▶ **Material to process**
::::::
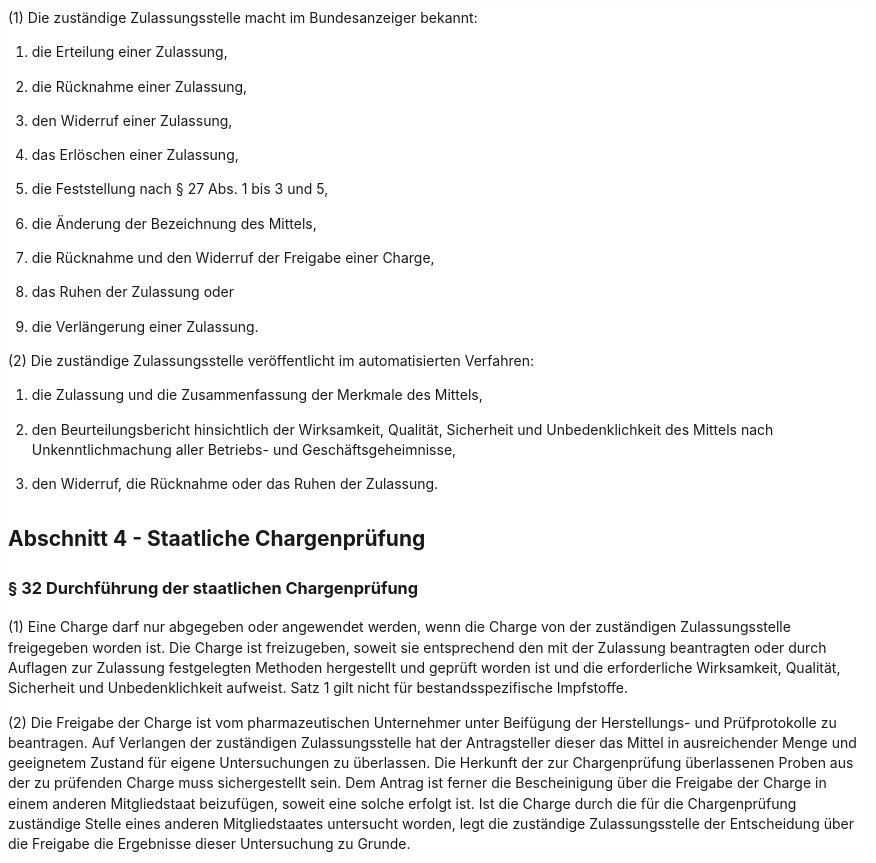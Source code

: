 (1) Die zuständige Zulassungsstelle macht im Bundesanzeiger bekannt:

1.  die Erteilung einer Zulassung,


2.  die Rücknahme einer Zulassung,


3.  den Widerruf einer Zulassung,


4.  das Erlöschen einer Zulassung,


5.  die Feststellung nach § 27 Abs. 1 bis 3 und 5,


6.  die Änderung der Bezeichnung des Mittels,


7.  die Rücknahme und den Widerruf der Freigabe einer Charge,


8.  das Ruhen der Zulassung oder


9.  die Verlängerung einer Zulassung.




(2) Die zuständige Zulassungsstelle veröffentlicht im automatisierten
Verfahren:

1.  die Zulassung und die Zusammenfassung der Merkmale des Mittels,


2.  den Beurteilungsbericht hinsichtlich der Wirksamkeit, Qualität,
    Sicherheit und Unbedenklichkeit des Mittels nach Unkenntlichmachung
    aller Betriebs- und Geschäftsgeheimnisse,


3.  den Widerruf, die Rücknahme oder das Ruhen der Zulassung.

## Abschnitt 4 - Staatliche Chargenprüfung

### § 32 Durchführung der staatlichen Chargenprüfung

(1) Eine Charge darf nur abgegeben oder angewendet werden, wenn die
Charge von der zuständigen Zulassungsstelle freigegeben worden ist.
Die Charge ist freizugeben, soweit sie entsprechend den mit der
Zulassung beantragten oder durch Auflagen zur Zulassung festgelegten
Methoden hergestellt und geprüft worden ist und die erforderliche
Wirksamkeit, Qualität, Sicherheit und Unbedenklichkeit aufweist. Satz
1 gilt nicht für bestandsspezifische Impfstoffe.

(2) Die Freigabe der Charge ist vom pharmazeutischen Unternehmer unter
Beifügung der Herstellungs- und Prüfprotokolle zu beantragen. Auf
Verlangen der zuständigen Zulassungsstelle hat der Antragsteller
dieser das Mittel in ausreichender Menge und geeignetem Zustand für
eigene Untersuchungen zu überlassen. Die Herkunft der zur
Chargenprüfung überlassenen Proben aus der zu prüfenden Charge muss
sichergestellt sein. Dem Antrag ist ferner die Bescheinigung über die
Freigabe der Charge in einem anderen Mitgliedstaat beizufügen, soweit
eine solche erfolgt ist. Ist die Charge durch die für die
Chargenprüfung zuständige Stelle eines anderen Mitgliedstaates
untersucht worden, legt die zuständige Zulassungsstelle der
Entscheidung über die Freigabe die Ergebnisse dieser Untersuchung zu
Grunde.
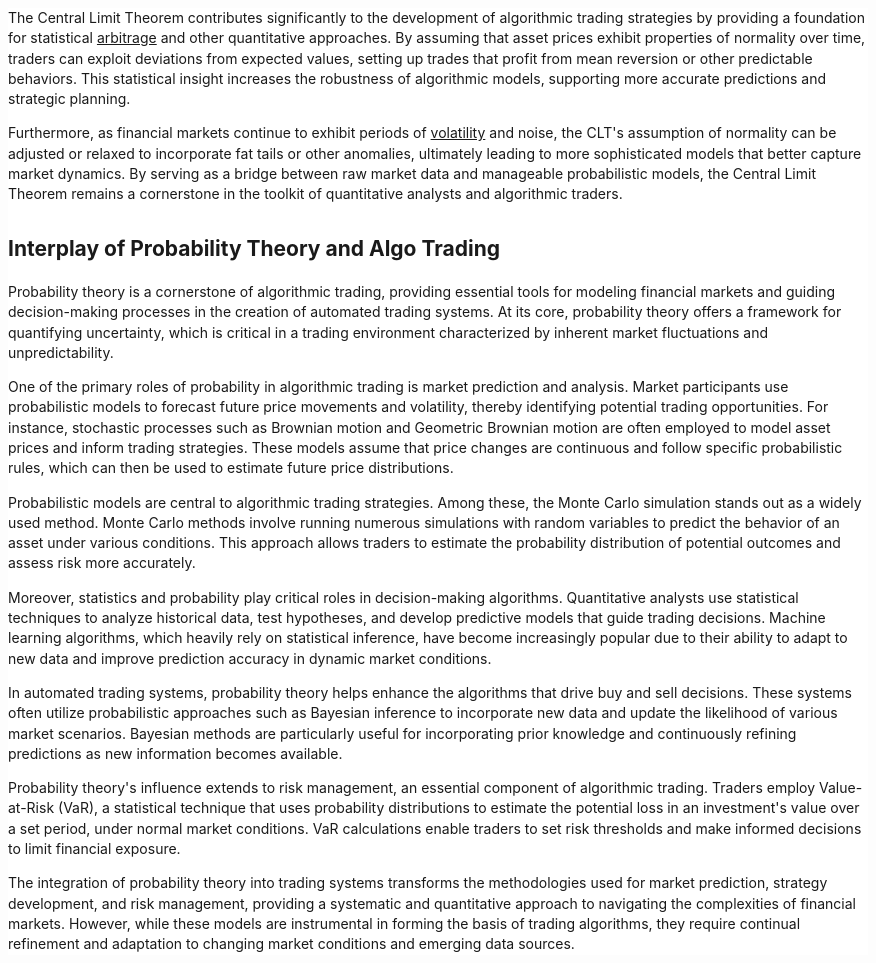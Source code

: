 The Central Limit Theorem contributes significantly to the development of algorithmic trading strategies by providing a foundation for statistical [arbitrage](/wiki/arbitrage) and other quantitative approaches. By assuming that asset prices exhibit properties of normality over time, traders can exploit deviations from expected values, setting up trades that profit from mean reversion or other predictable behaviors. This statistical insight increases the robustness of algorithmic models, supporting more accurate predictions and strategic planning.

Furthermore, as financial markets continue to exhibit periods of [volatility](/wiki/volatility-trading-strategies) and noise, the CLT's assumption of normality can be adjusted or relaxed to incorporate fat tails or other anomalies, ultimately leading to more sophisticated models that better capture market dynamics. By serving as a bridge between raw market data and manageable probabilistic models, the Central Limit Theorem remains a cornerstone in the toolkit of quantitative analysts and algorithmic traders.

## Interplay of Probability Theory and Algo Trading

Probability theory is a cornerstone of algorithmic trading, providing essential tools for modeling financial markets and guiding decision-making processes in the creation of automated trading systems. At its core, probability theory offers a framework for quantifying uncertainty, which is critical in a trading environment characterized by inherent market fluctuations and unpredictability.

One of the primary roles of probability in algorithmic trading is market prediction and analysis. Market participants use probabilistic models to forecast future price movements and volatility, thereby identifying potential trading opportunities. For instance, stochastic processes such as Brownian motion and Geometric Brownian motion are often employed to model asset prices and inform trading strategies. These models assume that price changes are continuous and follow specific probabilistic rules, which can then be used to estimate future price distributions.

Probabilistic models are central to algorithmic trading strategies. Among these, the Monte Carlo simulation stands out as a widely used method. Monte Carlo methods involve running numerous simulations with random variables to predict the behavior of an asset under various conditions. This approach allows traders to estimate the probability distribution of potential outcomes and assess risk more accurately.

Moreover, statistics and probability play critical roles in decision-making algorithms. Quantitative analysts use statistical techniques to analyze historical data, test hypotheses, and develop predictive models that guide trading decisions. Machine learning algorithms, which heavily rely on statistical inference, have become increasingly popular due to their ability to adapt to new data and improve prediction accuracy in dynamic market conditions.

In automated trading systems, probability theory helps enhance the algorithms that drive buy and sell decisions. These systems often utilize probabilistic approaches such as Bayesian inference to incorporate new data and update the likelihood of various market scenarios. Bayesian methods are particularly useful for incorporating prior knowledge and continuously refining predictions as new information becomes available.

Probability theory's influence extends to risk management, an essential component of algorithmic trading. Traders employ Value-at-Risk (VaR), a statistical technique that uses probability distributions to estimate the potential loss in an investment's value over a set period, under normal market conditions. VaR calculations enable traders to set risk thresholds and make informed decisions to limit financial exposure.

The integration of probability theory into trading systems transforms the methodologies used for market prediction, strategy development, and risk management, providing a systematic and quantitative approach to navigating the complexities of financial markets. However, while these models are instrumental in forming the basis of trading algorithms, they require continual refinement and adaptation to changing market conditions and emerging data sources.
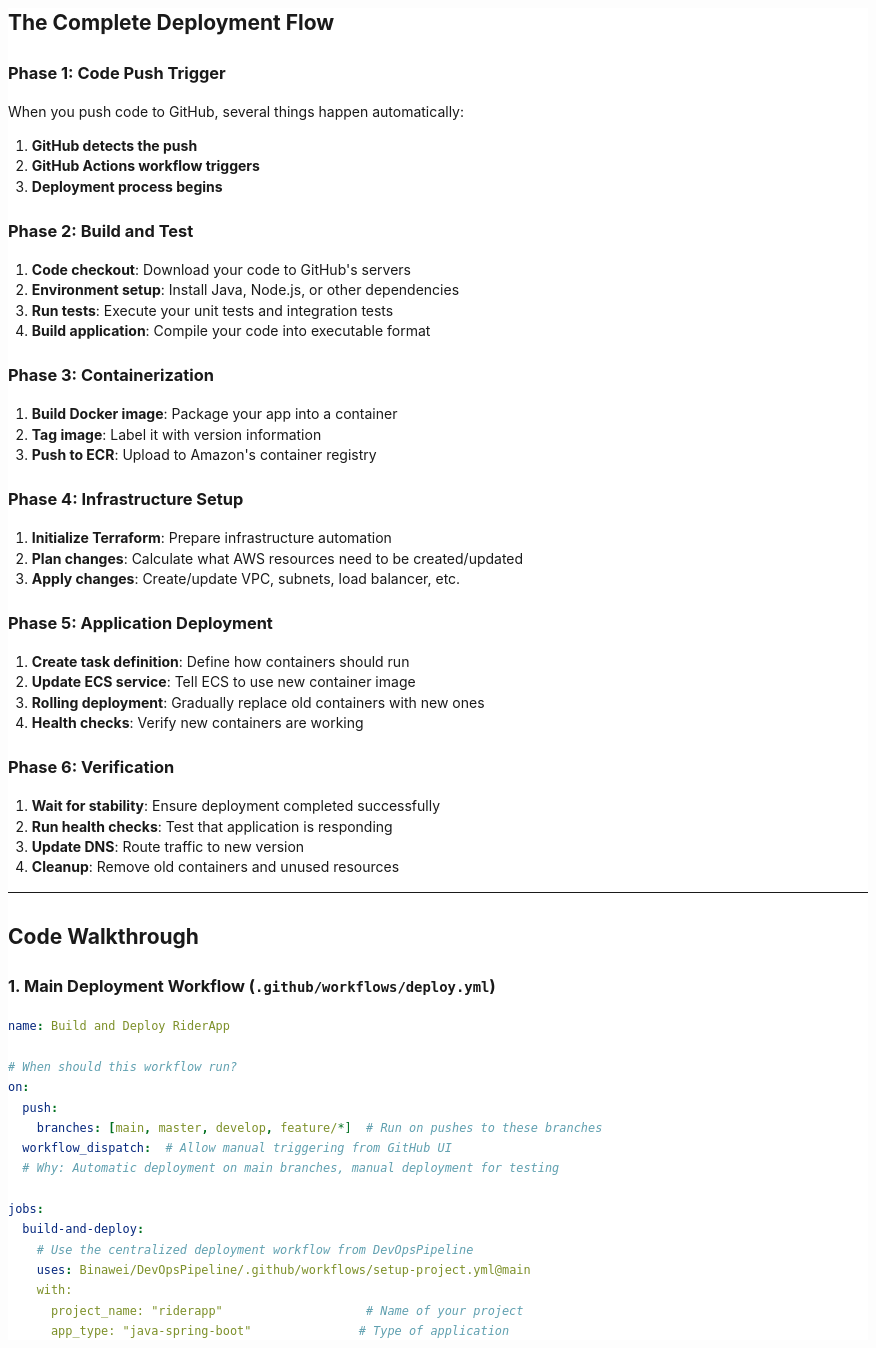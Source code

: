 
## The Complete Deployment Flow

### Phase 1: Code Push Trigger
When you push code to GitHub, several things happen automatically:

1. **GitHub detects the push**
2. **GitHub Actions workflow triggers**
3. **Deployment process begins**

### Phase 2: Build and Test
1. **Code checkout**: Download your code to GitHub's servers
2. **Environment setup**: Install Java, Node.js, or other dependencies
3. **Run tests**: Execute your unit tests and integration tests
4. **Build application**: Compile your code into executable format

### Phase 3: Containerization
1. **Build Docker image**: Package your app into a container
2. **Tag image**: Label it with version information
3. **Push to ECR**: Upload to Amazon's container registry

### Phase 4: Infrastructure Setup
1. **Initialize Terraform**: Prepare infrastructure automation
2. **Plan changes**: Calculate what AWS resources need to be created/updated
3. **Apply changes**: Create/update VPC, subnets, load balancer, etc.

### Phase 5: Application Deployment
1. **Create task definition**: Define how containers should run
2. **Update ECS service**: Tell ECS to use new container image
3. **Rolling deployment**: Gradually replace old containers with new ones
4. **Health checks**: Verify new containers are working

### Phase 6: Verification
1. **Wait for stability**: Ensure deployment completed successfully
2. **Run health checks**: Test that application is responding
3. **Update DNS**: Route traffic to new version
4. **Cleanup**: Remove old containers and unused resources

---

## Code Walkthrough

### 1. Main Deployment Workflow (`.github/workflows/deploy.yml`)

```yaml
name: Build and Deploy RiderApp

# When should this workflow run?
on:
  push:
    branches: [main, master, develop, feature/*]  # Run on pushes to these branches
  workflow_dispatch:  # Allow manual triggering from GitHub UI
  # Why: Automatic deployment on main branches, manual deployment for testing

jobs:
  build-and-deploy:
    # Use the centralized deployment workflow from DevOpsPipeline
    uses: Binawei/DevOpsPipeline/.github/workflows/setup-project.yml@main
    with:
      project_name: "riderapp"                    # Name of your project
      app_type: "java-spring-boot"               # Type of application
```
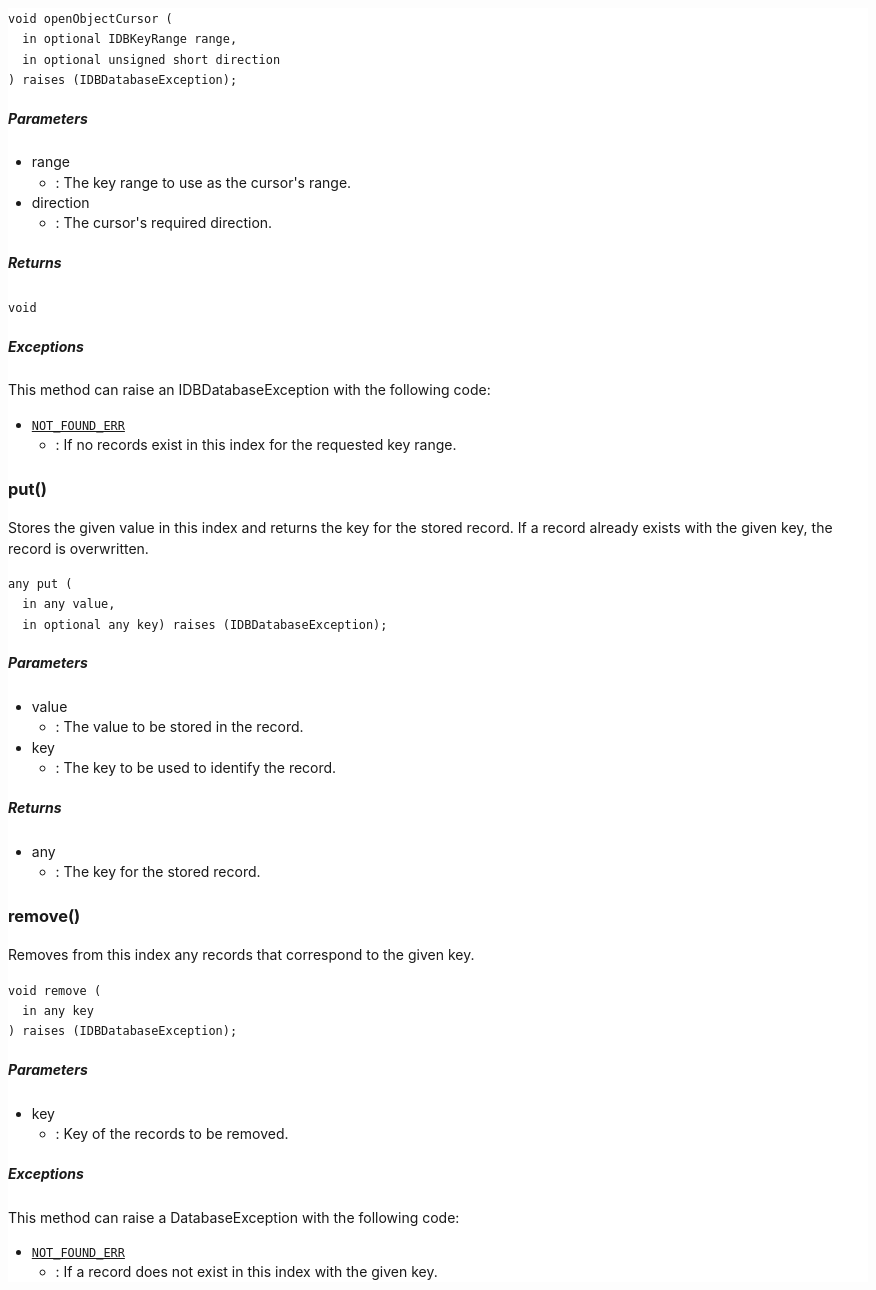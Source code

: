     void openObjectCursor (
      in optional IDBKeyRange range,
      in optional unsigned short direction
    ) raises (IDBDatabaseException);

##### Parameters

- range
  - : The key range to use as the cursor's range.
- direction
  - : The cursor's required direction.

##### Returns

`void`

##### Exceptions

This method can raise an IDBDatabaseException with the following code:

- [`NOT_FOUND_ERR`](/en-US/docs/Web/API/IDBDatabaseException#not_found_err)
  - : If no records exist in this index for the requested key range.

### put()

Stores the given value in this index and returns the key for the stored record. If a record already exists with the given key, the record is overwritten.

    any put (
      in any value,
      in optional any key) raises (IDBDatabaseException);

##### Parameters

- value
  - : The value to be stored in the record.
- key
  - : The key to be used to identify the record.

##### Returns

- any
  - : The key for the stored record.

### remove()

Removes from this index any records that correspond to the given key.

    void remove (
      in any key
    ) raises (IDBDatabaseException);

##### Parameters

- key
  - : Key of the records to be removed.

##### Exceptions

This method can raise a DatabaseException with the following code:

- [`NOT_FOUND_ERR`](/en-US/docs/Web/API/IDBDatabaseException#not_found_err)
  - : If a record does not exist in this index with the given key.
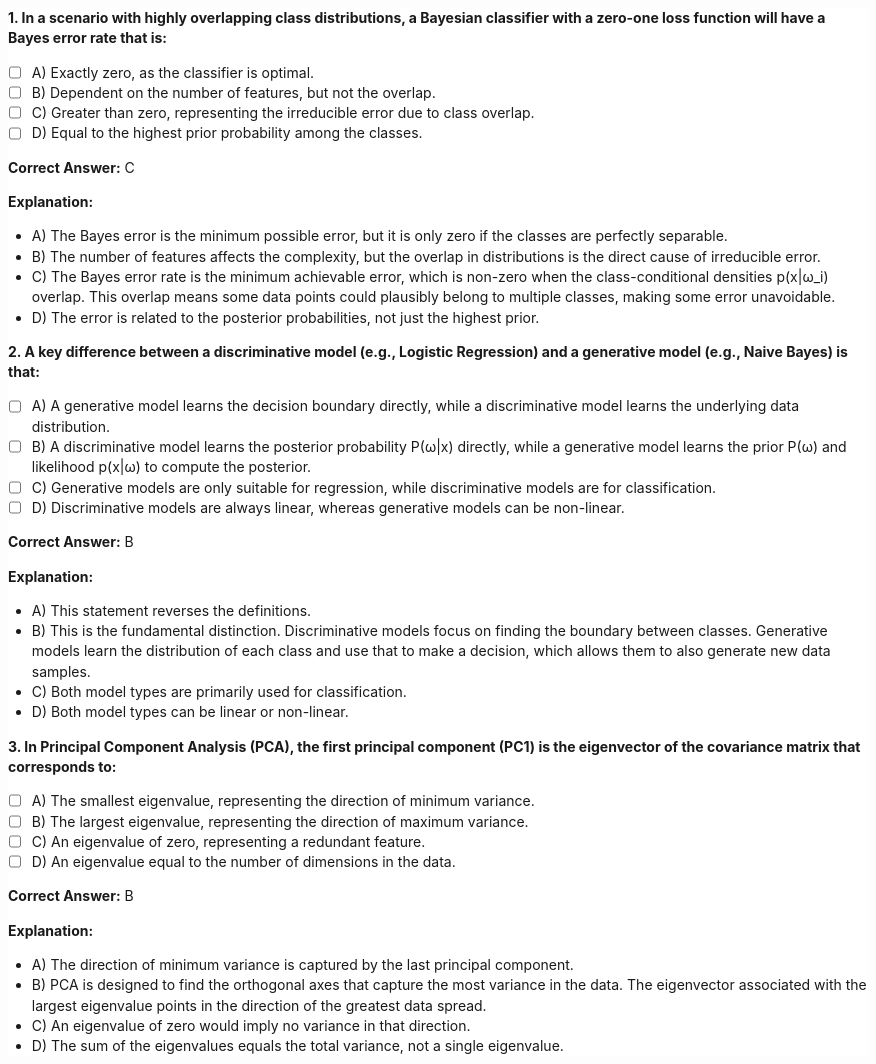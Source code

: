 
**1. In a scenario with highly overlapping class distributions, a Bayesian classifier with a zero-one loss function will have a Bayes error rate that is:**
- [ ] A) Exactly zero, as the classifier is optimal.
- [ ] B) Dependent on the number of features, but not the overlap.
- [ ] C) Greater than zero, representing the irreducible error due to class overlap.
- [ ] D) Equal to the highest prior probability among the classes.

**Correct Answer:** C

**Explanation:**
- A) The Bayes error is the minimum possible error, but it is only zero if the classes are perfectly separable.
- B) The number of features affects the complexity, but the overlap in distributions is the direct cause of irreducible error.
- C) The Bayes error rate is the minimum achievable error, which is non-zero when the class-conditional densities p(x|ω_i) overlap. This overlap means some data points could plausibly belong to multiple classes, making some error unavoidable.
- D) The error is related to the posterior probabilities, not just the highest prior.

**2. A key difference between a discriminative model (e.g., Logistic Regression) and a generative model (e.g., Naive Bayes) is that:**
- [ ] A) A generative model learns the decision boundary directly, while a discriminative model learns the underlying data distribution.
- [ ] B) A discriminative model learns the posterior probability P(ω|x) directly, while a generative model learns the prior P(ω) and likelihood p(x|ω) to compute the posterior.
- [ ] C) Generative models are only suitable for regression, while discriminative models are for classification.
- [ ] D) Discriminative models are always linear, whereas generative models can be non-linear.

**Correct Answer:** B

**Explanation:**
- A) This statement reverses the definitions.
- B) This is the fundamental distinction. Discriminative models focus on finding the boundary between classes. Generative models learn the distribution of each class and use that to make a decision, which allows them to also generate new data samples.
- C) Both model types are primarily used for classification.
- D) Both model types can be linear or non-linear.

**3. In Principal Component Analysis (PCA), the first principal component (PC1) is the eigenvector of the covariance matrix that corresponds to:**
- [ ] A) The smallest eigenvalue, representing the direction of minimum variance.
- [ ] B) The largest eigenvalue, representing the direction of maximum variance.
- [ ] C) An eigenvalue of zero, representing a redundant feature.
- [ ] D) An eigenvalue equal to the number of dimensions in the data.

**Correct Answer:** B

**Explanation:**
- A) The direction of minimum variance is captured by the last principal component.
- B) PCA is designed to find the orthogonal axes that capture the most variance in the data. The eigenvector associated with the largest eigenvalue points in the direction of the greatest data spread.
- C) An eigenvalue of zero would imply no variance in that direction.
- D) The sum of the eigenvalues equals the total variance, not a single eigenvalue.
::::::
▶ **What you need to do**
Lines containing the string "classifier" in the entries above should be counted. State that number alone.

▶ **The completed task**
2